- [What is needed]:
Report the lines of the data below that contain the string "library".

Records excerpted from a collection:
────────

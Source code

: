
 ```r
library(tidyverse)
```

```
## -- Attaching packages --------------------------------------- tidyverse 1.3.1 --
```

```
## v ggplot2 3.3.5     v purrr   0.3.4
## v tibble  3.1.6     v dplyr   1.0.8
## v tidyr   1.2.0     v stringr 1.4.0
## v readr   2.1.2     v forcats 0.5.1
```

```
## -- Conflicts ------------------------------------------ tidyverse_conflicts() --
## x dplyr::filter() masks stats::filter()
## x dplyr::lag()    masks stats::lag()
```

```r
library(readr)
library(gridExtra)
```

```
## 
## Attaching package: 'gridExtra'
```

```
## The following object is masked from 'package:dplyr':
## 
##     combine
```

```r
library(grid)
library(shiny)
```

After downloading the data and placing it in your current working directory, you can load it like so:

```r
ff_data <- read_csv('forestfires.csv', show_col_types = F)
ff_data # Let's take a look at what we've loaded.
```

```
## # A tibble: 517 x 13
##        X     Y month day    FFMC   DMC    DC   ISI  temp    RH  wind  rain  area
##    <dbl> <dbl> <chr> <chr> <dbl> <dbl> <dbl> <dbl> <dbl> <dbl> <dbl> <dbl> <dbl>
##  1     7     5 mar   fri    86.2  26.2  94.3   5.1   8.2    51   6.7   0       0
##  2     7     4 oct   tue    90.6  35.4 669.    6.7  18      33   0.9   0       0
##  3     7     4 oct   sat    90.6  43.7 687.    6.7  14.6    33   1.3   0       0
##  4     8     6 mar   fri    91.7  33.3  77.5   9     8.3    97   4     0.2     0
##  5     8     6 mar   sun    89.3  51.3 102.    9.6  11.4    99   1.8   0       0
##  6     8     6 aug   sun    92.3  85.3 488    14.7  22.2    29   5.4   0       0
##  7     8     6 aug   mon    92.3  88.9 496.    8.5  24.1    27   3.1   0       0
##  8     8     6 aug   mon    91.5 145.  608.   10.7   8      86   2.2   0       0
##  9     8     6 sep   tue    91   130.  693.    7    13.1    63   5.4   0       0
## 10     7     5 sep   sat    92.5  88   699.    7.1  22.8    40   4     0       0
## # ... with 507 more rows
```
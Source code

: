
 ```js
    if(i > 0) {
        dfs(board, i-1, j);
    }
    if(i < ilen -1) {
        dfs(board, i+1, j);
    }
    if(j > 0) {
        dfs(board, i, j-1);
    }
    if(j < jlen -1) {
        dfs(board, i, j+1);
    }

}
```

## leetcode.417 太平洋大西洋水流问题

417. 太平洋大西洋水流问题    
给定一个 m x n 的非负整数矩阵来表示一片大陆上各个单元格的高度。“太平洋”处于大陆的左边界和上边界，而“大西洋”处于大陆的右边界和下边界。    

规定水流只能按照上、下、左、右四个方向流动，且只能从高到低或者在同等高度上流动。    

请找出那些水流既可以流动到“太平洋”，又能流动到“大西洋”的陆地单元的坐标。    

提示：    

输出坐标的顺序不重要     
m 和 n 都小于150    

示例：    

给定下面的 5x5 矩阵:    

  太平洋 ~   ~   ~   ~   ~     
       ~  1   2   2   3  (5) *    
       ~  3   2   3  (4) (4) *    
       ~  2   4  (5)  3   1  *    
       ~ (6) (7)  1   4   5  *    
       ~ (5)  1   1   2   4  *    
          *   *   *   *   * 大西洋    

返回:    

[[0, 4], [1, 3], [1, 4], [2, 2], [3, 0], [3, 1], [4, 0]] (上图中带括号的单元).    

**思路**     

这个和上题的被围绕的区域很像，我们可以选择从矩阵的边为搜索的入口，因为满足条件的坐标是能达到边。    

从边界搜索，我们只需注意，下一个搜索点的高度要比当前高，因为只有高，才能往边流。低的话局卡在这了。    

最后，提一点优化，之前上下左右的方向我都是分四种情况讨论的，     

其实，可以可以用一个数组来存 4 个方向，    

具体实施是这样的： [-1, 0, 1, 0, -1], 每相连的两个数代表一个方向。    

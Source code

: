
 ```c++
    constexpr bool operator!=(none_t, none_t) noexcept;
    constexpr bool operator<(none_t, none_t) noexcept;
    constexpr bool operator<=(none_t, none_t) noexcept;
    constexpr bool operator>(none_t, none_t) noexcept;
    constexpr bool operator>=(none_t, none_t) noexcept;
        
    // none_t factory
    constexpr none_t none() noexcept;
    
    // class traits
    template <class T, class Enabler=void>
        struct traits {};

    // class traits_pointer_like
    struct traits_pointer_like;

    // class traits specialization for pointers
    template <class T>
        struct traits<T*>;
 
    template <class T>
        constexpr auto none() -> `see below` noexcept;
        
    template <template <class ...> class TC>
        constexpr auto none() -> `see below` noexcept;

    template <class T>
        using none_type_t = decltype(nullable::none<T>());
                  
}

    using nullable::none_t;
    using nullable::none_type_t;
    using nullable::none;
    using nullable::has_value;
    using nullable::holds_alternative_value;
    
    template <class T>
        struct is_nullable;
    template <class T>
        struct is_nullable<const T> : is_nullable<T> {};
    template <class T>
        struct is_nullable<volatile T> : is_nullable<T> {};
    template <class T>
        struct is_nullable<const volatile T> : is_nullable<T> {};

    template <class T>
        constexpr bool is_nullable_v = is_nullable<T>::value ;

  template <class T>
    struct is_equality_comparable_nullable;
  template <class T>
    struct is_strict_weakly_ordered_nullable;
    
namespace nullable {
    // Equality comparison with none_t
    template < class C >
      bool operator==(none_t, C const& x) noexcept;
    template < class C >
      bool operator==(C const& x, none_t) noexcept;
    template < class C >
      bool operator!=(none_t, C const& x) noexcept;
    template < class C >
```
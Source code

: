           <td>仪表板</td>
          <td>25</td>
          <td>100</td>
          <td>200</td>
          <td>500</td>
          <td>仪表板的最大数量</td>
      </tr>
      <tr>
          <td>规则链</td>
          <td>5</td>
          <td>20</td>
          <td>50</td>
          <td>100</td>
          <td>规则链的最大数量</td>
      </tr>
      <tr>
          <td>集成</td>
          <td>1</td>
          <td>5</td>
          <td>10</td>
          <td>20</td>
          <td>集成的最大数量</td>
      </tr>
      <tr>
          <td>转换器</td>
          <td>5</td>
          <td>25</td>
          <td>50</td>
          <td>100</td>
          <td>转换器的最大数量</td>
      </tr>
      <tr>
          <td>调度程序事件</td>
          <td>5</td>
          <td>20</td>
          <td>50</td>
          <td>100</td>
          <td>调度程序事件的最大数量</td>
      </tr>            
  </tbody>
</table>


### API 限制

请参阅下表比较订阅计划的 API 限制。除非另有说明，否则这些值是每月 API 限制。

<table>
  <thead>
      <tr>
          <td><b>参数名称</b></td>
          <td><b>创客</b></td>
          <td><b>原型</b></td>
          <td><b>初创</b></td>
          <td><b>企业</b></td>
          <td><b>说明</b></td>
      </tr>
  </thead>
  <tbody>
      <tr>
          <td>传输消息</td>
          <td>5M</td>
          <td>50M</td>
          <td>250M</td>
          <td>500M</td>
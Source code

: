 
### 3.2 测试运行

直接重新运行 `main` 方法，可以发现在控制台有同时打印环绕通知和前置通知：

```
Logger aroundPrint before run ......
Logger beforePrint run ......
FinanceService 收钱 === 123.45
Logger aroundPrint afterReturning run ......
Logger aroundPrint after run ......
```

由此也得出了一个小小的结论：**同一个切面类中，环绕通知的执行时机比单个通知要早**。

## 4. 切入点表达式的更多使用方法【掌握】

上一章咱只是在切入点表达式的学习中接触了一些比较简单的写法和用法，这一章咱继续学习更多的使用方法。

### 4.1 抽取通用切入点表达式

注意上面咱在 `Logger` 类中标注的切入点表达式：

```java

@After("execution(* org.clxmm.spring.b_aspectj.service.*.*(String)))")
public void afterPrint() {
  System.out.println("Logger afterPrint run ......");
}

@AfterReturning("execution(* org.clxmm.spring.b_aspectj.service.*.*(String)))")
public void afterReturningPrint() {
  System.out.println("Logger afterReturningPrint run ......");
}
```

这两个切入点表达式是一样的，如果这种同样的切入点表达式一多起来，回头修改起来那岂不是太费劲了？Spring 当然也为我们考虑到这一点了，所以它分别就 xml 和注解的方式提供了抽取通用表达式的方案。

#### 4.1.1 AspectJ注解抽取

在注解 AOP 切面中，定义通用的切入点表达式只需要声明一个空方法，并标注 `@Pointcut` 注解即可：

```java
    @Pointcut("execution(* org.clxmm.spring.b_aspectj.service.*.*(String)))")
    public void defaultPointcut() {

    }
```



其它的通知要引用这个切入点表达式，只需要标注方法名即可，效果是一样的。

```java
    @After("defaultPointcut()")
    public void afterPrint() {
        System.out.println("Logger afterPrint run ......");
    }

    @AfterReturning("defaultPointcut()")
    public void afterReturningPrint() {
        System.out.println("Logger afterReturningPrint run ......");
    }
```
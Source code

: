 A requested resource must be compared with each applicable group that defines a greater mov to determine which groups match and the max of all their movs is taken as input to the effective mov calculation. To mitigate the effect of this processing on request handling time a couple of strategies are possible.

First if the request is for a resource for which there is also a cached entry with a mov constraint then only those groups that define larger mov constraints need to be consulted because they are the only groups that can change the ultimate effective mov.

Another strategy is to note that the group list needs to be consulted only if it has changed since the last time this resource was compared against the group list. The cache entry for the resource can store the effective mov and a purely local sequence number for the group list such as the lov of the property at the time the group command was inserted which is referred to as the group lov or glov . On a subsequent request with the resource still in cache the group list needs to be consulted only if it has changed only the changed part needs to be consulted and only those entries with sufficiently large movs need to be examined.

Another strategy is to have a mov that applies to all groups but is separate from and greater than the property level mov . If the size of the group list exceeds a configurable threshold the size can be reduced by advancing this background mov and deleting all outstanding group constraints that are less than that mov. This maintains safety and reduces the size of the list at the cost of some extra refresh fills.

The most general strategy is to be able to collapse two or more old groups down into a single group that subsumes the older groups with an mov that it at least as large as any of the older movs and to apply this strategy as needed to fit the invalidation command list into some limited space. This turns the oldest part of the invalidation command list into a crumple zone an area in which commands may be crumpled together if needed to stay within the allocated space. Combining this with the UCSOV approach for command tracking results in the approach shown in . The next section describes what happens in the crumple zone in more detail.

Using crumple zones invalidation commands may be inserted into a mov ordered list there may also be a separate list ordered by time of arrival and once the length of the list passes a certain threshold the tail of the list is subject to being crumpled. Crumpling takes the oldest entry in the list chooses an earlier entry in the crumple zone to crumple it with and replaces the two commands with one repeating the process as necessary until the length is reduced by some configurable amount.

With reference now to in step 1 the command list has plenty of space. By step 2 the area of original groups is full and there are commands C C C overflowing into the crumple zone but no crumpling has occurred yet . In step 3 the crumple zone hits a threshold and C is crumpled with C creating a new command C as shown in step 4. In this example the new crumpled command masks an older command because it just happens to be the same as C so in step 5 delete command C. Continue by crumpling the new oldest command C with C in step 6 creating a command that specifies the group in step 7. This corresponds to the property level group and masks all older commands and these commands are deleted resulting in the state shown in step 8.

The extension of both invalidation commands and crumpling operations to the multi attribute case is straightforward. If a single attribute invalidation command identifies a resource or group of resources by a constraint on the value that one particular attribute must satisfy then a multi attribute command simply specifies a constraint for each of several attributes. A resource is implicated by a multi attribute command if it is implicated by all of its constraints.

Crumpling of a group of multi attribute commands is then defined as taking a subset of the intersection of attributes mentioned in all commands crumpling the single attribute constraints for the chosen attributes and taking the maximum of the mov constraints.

────────

- [Result of the task]:
library(tidyverse)
library(readr)
library(gridExtra)
library(grid)
library(shiny)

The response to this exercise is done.